I Take Up The Writing Mantle

There I sat, reading my latest rejection email from my wife Melanie’s editor at Dorchester Press. I was sure that my romance novel, “Travel Logged”, would be a hit, but apparently it was not to be. Not even having a foot in the door had helped. Looking back, “Travel Logged” is probably not a very strong romance novel (for one thing, it’s told from the male point of view), but at the time I was shocked and deflated.

In the hope of getting me out of my subsequent writing slump, Melanie suggested that I browse her Romantic Times magazine looking for another publisher. So, I did.

The first publisher that caught my eye was Loose-Id, a publisher of eBook based erotica. They seemed solid and interested in developing new talent. The thought of writing erotica intrigued me. When I noticed that they published gay erotica too, I was even more intrigued. After all, if I was going to go out on a limb, why not go way out?

Rather than reading anything published by Loose-Id, I asked Melanie what erotica was all about. She explained that it should have a limited plot and wall-to-wall sex. I decided that I could do that (I actually liked writing sex scenes) but that I would have to insist on having a plot.

So the story begins…

I Write “First Son”

The first idea that came to mind regarding a plot for my first M/M erotica novel involved a White House secret service agent who is repressing the fact that he’s gay but gets assigned to protecting the President’s gay son. Romance ensues. This indeed is the plot to “First Son”. I thought it was an intriging idea and began writing immediately. Along the way, I stuffed in an inordinate amount of sex and several comic scenes (I couldn’t help myself). I knew nothing about the secret service and the only thing I knew about the White House was what I could find via Google. But the book was fun and who was going to be concerned about the plot anyway.

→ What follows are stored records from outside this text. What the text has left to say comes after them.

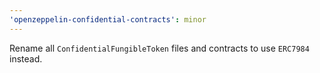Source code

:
 ```yaml
---
'openzeppelin-confidential-contracts': minor
---
```


Rename all `ConfidentialFungibleToken` files and contracts to use `ERC7984` instead.
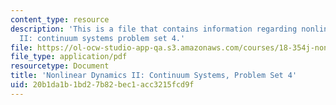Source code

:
 ```yaml
---
content_type: resource
description: 'This is a file that contains information regarding nonlinear dynamics
  II: continuum systems problem set 4.'
file: https://ol-ocw-studio-app-qa.s3.amazonaws.com/courses/18-354j-nonlinear-dynamics-ii-continuum-systems-spring-2015/20b1da1b1bd27b82bec1acc3215fcd9f_MIT18_354JS15_PSet4.pdf
file_type: application/pdf
resourcetype: Document
title: 'Nonlinear Dynamics II: Continuum Systems, Problem Set 4'
uid: 20b1da1b-1bd2-7b82-bec1-acc3215fcd9f
---
```

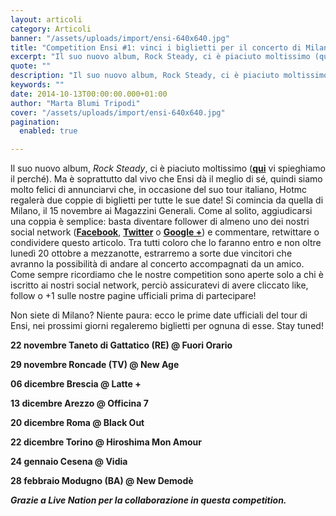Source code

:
 ```yaml
---
layout: articoli
category: Articoli
banner: "/assets/uploads/import/ensi-640x640.jpg"
title: "Competition Ensi #1: vinci i biglietti per il concerto di Milano!"
excerpt: "Il suo nuovo album, Rock Steady, ci è piaciuto moltissimo (qui vi spieghiamo il perché). Ma è soprattutto dal vivo che Ensi dà il meglio di sé, quindi siamo molto felici di annunciarvi che, in occasione del suo tour italiano, Hotmc regalerà due coppie di biglietti per tutte le sue date! Si comincia da quella di Milano, [&hellip"
quote: ""
description: "Il suo nuovo album, Rock Steady, ci è piaciuto moltissimo (qui vi spieghiamo il perché). Ma è soprattutto dal vivo che Ensi dà il meglio di sé, quindi siamo molto felici di annunciarvi che, in occasione del suo tour italiano, Hotmc regalerà due coppie di biglietti per tutte le sue date! Si comincia da quella di Milano, [&hellip"
keywords: ""
date: 2014-10-13T00:00:00.000+01:00
author: "Marta Blumi Tripodi"
cover: "/assets/uploads/import/ensi-640x640.jpg"
pagination:
  enabled: true

---
```


[](https://hotmc.com/wp-content/uploads/2014/08/ensi.jpg)

Il suo nuovo album, _Rock Steady_, ci è piaciuto moltissimo ([**qui**](https://hotmc.com/ensi-lintervista/ "http://hotmc.com/ensi-lintervista/") vi spieghiamo il perché). Ma è soprattutto dal vivo che Ensi dà il meglio di sé, quindi siamo molto felici di annunciarvi che, in occasione del suo tour italiano, Hotmc regalerà due coppie di biglietti per tutte le sue date! Si comincia da quella di Milano, il 15 novembre ai Magazzini Generali. Come al solito, aggiudicarsi una coppia è semplice: basta diventare follower di almeno uno dei nostri social network ([**Facebook**](https://www.facebook.com/hotmcmag "https://www.facebook.com/hotmcmag"), [**Twitter**](https://twitter.com/hotmcmag "https://twitter.com/hotmcmag") o **[Google +](https://plus.google.com/u/0/111205470567886985739/posts "https://plus.google.com/u/0/111205470567886985739/posts")**) e commentare, retwittare o condividere questo articolo. Tra tutti coloro che lo faranno entro e non oltre lunedì 20 ottobre a mezzanotte, estrarremo a sorte due vincitori che avranno la possibilità di andare al concerto accompagnati da un amico. Come sempre ricordiamo che le nostre competition sono aperte solo a chi è iscritto ai nostri social network, perciò assicuratevi di avere cliccato like, follow o +1 sulle nostre pagine ufficiali prima di partecipare!

Non siete di Milano? Niente paura: ecco le prime date ufficiali del tour di Ensi, nei prossimi giorni regaleremo biglietti per ognuna di esse. Stay tuned!

**22 novembre Taneto di Gattatico (RE) @ Fuori Orario**

**29 novembre Roncade (TV) @ New Age**

**06 dicembre Brescia @ Latte +**

**13 dicembre Arezzo @ Officina 7**

**20 dicembre Roma @ Black Out**

**22 dicembre Torino @ Hiroshima Mon Amour**

**24 gennaio Cesena @ Vidia**

**28 febbraio Modugno (BA) @ New Demodè**

**_Grazie a Live Nation per la collaborazione in questa competition._**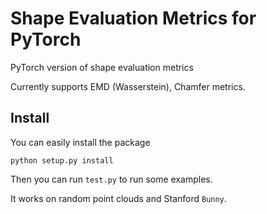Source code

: # Shape Evaluation Metrics for PyTorch
PyTorch version of shape evaluation metrics

Currently supports EMD (Wasserstein), Chamfer metrics. 

## Install

You can easily install the package
```
python setup.py install
```

Then you can run `test.py` to run some examples. 

It works on random point clouds and Stanford `Bunny`.
  
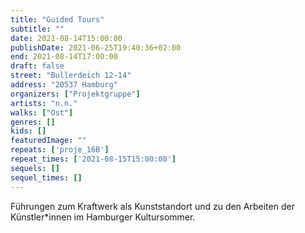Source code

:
 ```yaml
---
title: "Guided Tours"
subtitle: ""
date: 2021-08-14T15:00:00
publishDate: 2021-06-25T19:40:36+02:00
end: 2021-08-14T17:00:00
draft: false
street: "Bullerdeich 12-14"
address: "20537 Hamburg"
organizers: ["Projektgruppe"]
artists: "n.n."
walks: ["Ost"]
genres: []
kids: []
featuredImage: ""
repeats: ['proje_16B']
repeat_times: ['2021-08-15T15:00:00']
sequels: []
sequel_times: []
---
```


Führungen zum Kraftwerk als Kunststandort und zu den Arbeiten der Künstler\*innen im Hamburger Kultursommer.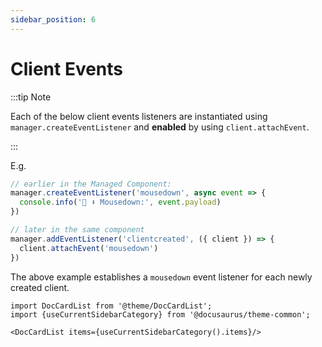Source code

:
 ```yaml
---
sidebar_position: 6
---
```


# Client Events

:::tip Note

Each of the below client events listeners are instantiated using `manager.createEventListener` and **enabled** by using `client.attachEvent`.

:::

E.g.

```js
// earlier in the Managed Component:
manager.createEventListener('mousedown', async event => {
  console.info('🐁 ⬇️ Mousedown:', event.payload)
})

// later in the same component
manager.addEventListener('clientcreated', ({ client }) => {
  client.attachEvent('mousedown')
})
```

The above example establishes a `mousedown` event listener for each newly created client.


```mdx-code-block
import DocCardList from '@theme/DocCardList';
import {useCurrentSidebarCategory} from '@docusaurus/theme-common';

<DocCardList items={useCurrentSidebarCategory().items}/>
```
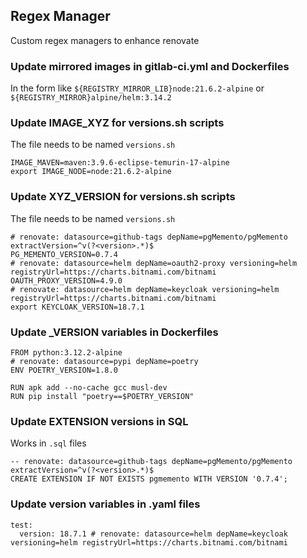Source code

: ## Regex Manager

Custom regex managers to enhance renovate

### Update mirrored images in gitlab-ci.yml and Dockerfiles

In the form like `${REGISTRY_MIRROR_LIB}node:21.6.2-alpine` or `${REGISTRY_MIRROR}alpine/helm:3.14.2`

### Update IMAGE_XYZ for versions.sh scripts

The file needs to be named `versions.sh`

```
IMAGE_MAVEN=maven:3.9.6-eclipse-temurin-17-alpine
export IMAGE_NODE=node:21.6.2-alpine
```

### Update XYZ_VERSION for versions.sh scripts

The file needs to be named `versions.sh`

```
# renovate: datasource=github-tags depName=pgMemento/pgMemento extractVersion=^v(?<version>.*)$
PG_MEMENTO_VERSION=0.7.4
# renovate: datasource=helm depName=oauth2-proxy versioning=helm registryUrl=https://charts.bitnami.com/bitnami
OAUTH_PROXY_VERSION=4.9.0
# renovate: datasource=helm depName=keycloak versioning=helm registryUrl=https://charts.bitnami.com/bitnami
export KEYCLOAK_VERSION=18.7.1
```

### Update _VERSION variables in Dockerfiles

```
FROM python:3.12.2-alpine
# renovate: datasource=pypi depName=poetry
ENV POETRY_VERSION=1.8.0

RUN apk add --no-cache gcc musl-dev
RUN pip install "poetry==$POETRY_VERSION"
```

### Update EXTENSION versions in SQL

Works in `.sql` files

```
-- renovate: datasource=github-tags depName=pgMemento/pgMemento extractVersion=^v(?<version>.*)$
CREATE EXTENSION IF NOT EXISTS pgmemento WITH VERSION '0.7.4';
```

### Update version variables in .yaml files

```
test:
  version: 18.7.1 # renovate: datasource=helm depName=keycloak versioning=helm registryUrl=https://charts.bitnami.com/bitnami
```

I took three months to write “First Son”. I still hadn’t read a M/M romance or gay erotica by the time I’d finished. But I liked the finished product and boldly/naively submitted the book to Loose-Id for consideration.

Loose-Id Shows Interest

I’ll always remember the thrill of the day that I received email notification that Loose-Id was interested in “First Son”. The first line editor had loved the story and forwarded it to upper management for final approval.

I was about to be published for the first time. I was on cloud ten.

Rejected and Dejected

Several weeks later I heard from upper management at Loose-Id. “First Son” was the stupidest novel they’d ever read. It was totally unrealistic and didn’t address gay issues. It was rejected.

I was crushed.

I Self-publish

Frustrated with my rejection by various publishers, I decided to self-publish my work. Gathering my previously rejected romances and horror novels, a collection of short stories I wrote in my junior college creative writing class, and “First Son”, I opened the required accounts and began self-publishing my work.

Next, I visited the Amazon Forums (which were much more open to self-promotion in those days), Facebook, and Goodreads to promote my work.

Finally, I crossed my fingers and waited.

My 15 Minutes of Fame: “First Son” Takes Off

To my surprise, “First Son” sold like hot cakes right off the bat. Eventually, it rose to #7 on the Gay best sellers list and #2600 in paid Kindle books selling 653 copies and grossing $1712 in it’s first three months. And early reviews were good.

Suddenly I felt like the king of M/M Romance. I felt vindicated and that Loose-Id had been hasty in rejecting my book. Sure I had to put up with razzing from my brother regarding my chosen genre, but I was a small-time smash success.

I was basking in my glory. Then November rolled around…

The Readers Rebel

I’m not entirely sure what went wrong, but really nasty reviews started to come in basically reasserting Loose-Id’s position that “First Son” was the stupidest book ever written. Sales dropped like a rock. I changed the Product Description for the book to point out that it was a silly romp and not a serious piece, but it was too late. I’d been an overnight success, now I was an overnight failure.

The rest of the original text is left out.